When a WebEx meeting is started, a connection is established with a Cisco Server, on the same TCP 443 secure port. The difference is the mass bulk of the data is transferred through that connection to multiple US, and in our test case, Netherlands-based Cisco Servers. Multiple servers are required to send the video and audio data because a secure TCP connection is much slower than a direct UDP connection to the other party. In our test case, we could see up to 15 different servers in use, 14 in the USA and 1 in the Netherlands. Again, we cannot see individual packet data, but all the video data was transmitted in this manner. The assumption here is that to maintain the speed required to transmit video, several servers are needed. This is a similar way in which the older free Skype platform functioned, except Skype didn’t use secure ports. We cannot tell if this connection is encrypted, and it is important to note a very large difference in a secure vs encrypted transmission of data. Very few items can be properly encrypted, and it is a very difficult approach for a video feed due to the size of the data. Typically, the initial request to establish a connection between 2 parties can be encrypted, but the video data itself would be difficult if sent on a real-time basis.

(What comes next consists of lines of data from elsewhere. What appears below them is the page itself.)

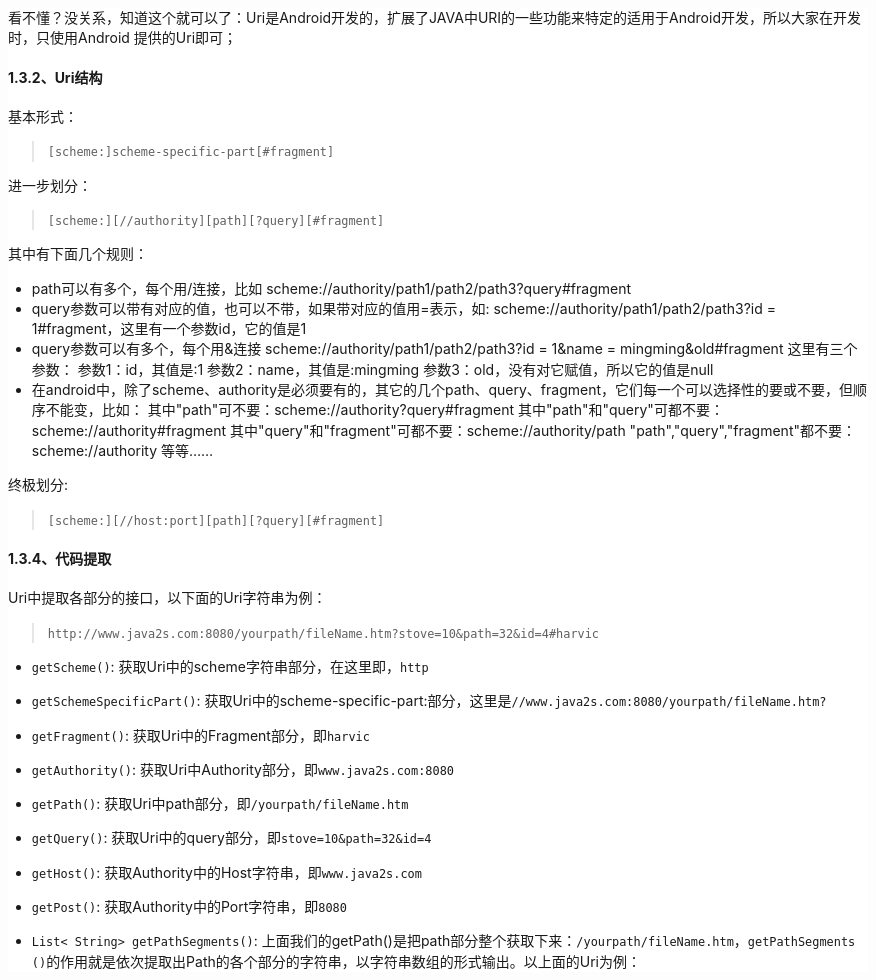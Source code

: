 看不懂？没关系，知道这个就可以了：Uri是Android开发的，扩展了JAVA中URI的一些功能来特定的适用于Android开发，所以大家在开发时，只使用Android 提供的Uri即可；

#### 1.3.2、Uri结构

基本形式：

> `[scheme:]scheme-specific-part[#fragment]`

进一步划分：

> `[scheme:][//authority][path][?query][#fragment]`

其中有下面几个规则：
  - path可以有多个，每个用/连接，比如
    scheme://authority/path1/path2/path3?query#fragment
  - query参数可以带有对应的值，也可以不带，如果带对应的值用=表示，如:
    scheme://authority/path1/path2/path3?id = 1#fragment，这里有一个参数id，它的值是1
  - query参数可以有多个，每个用&连接
    scheme://authority/path1/path2/path3?id = 1&name = mingming&old#fragment
    这里有三个参数：
    参数1：id，其值是:1
    参数2：name，其值是:mingming
    参数3：old，没有对它赋值，所以它的值是null
  - 在android中，除了scheme、authority是必须要有的，其它的几个path、query、fragment，它们每一个可以选择性的要或不要，但顺序不能变，比如：
    其中"path"可不要：scheme://authority?query#fragment
    其中"path"和"query"可都不要：scheme://authority#fragment
    其中"query"和"fragment"可都不要：scheme://authority/path
    "path","query","fragment"都不要：scheme://authority
    等等……

终极划分:

> `[scheme:][//host:port][path][?query][#fragment]`

#### 1.3.4、代码提取

Uri中提取各部分的接口，以下面的Uri字符串为例：

> `http://www.java2s.com:8080/yourpath/fileName.htm?stove=10&path=32&id=4#harvic`

- `getScheme()`: 获取Uri中的scheme字符串部分，在这里即，`http`

- `getSchemeSpecificPart()`: 获取Uri中的scheme-specific-part:部分，这里是`//www.java2s.com:8080/yourpath/fileName.htm?`

- `getFragment()`: 获取Uri中的Fragment部分，即`harvic`

- `getAuthority()`: 获取Uri中Authority部分，即`www.java2s.com:8080`

- `getPath()`: 获取Uri中path部分，即`/yourpath/fileName.htm`

- `getQuery()`: 获取Uri中的query部分，即`stove=10&path=32&id=4`

- `getHost()`: 获取Authority中的Host字符串，即`www.java2s.com`

- `getPost()`: 获取Authority中的Port字符串，即`8080`

- `List< String> getPathSegments()`: 上面我们的getPath()是把path部分整个获取下来：`/yourpath/fileName.htm`，`getPathSegments()`的作用就是依次提取出Path的各个部分的字符串，以字符串数组的形式输出。以上面的Uri为例：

This type of connection to several servers to transmit data does delay transmissions slightly, but mostly shows a reduction in AV quality in the connection. Cisco has a lot of servers, it shouldn’t show a big reduction, but theoretically, the more people using it the slower the connection would need to be as servers reach capacity. In the current landscape Internet traffic is becoming an issue with how much data is being sent around everywhere, so we’d likely see connection issues on both Cisco and Zoom platforms deteriorating from home and office-based internet overload before a server slowdown.
This analysis was done in house, by people who have been technology focused since before Windows existed. The rapid expansion of the digital age brings tons of questions about many things, security included, and unfortunately, a lot of the answers provided by these companies can raise more questions than they answer. The best we can do its try to form an educated opinion about choosing a way we are comfortable doing something given all the information available.
We operate a more hands-on mentality when it comes to security and control of our equipment, and still hold house in-house servers in place of cloud-based options. IR does not use any third party ISP-provided routers due to our own internal security concerns and we only use commercial level equipment that can be properly monitored. Most people we talk to think this is overkill, but we don’t feel the ISP needs to be aware of the computers on our network.
This summary is in no way intended to endorse one company over another, and IR will continue to offer clients a choice of service through this time frame in order for everyone to try to be able to continue to work as efficiently as possible through the current landscape.